[dropcap]C[/dropcap]’è da dire che i primi anni, internet, fece preoccupare realmente la classe politica italiana. Quando cominciarono a diffondersi, con velocità impressionante, le prime notizie di inciuci ed inciucetti, di norme per gli interessi di parte, di scandali giudiziari o anche solo moralmente biasimabili, ci furono momenti di tensione tangibile: se le notizie escono e si spandono con una sollecitudine impressionante, e verso così tante persone, è difficile occultare qualsiasi attività, anche quella divenuta oramai ordinaria amministrazione, ad esempio incassare un finanziamento pubblico.

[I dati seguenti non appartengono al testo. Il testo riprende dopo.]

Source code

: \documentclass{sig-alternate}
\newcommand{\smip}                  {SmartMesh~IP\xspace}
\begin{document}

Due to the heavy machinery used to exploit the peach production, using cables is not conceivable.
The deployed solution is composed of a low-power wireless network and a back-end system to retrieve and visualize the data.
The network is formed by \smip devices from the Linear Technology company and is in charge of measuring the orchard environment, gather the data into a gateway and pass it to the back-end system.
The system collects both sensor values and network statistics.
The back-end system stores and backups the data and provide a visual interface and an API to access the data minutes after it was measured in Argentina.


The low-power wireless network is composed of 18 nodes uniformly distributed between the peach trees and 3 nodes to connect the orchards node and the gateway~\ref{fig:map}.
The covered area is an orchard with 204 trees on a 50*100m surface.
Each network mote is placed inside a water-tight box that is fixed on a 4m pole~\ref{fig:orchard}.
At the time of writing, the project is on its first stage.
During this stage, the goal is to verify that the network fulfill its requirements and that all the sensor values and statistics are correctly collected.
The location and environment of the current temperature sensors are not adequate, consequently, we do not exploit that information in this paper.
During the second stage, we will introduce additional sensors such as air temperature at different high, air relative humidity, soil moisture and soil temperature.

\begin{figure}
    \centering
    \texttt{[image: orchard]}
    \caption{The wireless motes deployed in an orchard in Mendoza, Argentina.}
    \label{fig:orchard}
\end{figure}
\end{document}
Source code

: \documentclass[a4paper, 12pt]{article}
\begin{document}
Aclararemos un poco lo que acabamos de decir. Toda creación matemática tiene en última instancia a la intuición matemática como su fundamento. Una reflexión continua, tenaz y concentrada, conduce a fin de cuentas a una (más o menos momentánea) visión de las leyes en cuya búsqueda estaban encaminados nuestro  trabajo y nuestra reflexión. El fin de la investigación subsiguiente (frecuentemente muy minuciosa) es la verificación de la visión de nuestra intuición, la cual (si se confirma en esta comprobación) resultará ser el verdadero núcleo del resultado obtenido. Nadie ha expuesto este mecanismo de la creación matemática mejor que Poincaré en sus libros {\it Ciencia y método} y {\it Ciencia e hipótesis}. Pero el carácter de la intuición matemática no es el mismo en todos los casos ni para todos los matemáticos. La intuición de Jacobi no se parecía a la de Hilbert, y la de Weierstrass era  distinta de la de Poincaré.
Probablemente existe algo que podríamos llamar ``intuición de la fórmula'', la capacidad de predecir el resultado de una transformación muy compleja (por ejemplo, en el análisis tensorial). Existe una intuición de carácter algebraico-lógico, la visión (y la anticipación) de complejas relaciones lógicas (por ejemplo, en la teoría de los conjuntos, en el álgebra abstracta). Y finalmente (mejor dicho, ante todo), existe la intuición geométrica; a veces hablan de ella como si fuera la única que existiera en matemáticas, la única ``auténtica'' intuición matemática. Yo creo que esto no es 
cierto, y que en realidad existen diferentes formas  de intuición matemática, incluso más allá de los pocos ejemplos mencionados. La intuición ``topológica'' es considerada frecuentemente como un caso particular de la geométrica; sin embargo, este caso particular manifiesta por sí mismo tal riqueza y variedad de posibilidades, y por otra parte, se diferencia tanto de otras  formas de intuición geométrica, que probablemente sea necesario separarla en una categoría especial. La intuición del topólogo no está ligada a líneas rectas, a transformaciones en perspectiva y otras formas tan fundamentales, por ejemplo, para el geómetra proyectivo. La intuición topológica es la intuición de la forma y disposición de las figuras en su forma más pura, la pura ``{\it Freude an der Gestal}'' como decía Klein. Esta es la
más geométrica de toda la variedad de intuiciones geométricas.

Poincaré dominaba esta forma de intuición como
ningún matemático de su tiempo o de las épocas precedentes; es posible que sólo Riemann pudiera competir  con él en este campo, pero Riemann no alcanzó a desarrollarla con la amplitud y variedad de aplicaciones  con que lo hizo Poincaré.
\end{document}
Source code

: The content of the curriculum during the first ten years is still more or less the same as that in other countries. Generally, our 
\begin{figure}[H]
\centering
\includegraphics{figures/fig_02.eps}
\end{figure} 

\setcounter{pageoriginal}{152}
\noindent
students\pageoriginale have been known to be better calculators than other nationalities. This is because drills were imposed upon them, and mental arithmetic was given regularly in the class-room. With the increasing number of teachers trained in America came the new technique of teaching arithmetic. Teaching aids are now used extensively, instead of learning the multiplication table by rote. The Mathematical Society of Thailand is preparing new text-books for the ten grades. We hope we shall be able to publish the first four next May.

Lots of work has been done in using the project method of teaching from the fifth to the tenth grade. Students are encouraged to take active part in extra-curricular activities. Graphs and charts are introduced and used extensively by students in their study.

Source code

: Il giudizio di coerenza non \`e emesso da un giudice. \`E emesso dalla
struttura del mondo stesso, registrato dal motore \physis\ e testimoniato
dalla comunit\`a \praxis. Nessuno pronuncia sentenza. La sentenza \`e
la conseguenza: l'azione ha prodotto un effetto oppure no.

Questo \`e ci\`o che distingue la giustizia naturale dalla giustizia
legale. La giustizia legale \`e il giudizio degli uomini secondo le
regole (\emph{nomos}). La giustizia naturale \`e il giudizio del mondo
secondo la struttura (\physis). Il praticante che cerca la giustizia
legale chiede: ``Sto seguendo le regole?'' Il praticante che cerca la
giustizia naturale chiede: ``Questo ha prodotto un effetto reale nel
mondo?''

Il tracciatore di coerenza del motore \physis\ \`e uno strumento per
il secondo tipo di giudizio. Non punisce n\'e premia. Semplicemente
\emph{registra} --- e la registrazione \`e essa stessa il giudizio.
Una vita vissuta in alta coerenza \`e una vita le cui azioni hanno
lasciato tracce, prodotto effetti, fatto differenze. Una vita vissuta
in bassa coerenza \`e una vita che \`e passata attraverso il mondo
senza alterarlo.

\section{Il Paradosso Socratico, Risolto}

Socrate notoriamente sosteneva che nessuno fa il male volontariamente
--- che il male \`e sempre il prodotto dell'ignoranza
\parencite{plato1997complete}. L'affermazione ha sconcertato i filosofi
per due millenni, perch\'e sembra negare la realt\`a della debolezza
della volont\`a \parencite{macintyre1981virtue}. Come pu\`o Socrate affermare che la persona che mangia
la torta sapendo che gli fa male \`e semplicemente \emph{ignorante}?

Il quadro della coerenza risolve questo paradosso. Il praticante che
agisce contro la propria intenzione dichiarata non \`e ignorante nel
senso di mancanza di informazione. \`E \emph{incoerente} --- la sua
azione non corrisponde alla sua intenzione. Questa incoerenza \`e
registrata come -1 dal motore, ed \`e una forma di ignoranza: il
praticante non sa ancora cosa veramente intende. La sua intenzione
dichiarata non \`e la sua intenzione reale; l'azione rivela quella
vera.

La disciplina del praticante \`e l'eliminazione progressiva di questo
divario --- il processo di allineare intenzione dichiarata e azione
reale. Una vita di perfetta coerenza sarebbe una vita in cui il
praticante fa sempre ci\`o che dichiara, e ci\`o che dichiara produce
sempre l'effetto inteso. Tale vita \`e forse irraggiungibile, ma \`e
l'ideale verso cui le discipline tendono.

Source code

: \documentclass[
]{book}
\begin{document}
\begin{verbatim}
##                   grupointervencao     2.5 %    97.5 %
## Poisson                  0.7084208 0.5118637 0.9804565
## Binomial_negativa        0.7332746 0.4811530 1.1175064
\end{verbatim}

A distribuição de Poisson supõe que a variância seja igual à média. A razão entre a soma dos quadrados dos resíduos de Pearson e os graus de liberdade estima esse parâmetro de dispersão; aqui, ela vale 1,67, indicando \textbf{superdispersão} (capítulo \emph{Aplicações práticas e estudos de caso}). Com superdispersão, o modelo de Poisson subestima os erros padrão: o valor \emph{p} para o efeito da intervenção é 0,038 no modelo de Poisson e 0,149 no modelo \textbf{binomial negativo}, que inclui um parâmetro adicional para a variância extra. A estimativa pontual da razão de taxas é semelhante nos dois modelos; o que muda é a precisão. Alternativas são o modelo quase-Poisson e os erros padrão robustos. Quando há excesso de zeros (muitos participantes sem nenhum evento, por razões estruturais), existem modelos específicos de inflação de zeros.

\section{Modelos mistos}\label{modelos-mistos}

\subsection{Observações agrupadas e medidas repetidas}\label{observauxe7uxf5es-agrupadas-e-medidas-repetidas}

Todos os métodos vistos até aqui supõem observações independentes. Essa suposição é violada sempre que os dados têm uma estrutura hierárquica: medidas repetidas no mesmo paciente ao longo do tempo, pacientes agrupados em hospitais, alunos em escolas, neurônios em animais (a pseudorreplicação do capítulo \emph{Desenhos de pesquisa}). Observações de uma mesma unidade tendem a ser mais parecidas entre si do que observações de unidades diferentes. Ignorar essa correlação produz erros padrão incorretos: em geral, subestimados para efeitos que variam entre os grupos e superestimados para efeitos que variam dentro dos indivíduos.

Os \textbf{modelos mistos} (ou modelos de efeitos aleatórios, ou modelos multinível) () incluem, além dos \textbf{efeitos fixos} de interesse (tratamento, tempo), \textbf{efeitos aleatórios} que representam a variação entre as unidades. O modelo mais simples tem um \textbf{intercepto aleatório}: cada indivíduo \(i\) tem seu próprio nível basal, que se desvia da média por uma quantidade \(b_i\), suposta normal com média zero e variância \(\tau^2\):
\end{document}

Poi, con l’agilità di Nino Castelnuovo, si è deciso di saltare il fosso. Cosa fai quando il nemico non lo puoi battere? Ti allei? No, te ne fotti. Qui il nemico non è la rete, perlomeno non direttamente, perché la rete è un mezzo, il nemico, di comportamenti perennemente ambigui ed infidi, è la coscienza civile che assopita per decenni si sveglia e decide di non ingoiare più bocconi indigesti.
Con il passare del tempo si è potuto notare che i comportamenti illeciti o anche solo immorali, le norme vergogna e i privilegi auto elargiti (senza meriti, anzi), venivano criticati e commentati un po’ ovunque con profondo biasimo, e poi? Basta, nient’altro. Si, certo, ci sono state manifestazioni, raccolte firme, un po’ di insensata e spesso dannosa (perché fine a se stessa) confusione, ma di concreto niente. La concretezza maggiore, che piaccia o no, la si è raggiunta con i quasi duecento grillini mandati in parlamento, i quali hanno smosso un po’ le torbide e placide acque: qualche provvedimento vergognoso in meno, qualche privilegio distribuito a grappolo evitato, niente di rilevante però, purtroppo per noi. Perché, nonostante il controllo fosse diventato ancora più stressante (con questi in parlamento, manco fossero spie), non vuol dire si debba rinunciare interamente alle vecchie abitudini. Ad esempio i vecchi e saporiti rimborsi elettorali? E chi li tocca. Le segretamente adorate, ma pubblicamente odiate, province? Non si sfiorano nemmeno con un petalo di rosa.
Ieri alla camera, Di Battista dei Cinque Stelle, ha utilizzato un’espressione perfetta per definire il PD: “Moralmente zoppicante”. Il campo di battaglia, questa volta, è la conversione del decreto legge sul femminicidio, all’interno del quale, magicamente, è comparso un emendamento salva province.
Quello che ci si chiede ossessivamente è: gli elettori del PD? Perché se è come dice Di Battista, e fino ad ora è arduo dargli torto, ed il PD continui a mostrarsi moralmente zoppicante e diversamente onesto, allora più passa il tempo e più la situazione si complica. Perché ci sono eccome le persone (sempre meno) che ancora ricordano le intenzioni di chi realmente voleva un partito progressista: Casson, che cerca di rimediare alle troppe uscite dei suoi colleghi di partito che paiono come “diversamente berlusconiani” (anche normalmente berlusconiani), Giachetti, che si batte donchisciottianamente contro il porcellum che praticamente nessuno vuole cambiare eccetto i parlamentari che gli hanno votato la mozione, i quali, purtroppo per lui, non sono del suo partito. Qualcuno c’è, ma è sempre più concreto il dubbio che forse siano davvero delle “foglie di fico”, e che la vera anima di quel partito sia oramai profondamente corrotta. Ci vanno bene le province, ci va bene il Porcellum, ci vanno bene i rimborsi e anche gli stipendi non tagliati, ci va bene eliminare l’Imu sulla prima casa anche se di lusso e non poter riportare l’IVA al 21%. Al PD che sta in parlamento va bene tutto questo, ma a chi li ha votati e li voterà? Perché delle due l’una: o si smette di dire che è un partito di Sinistra (l’abrogazione del reato di immigrazione clandestina è stata proposta dai Cinque Stelle) e si accetta la realtà di un partito amorfo, oppure si vive nel sogno di un partito che non c’è mai stato, perché, come si dice “chi va con lo zoppo…”.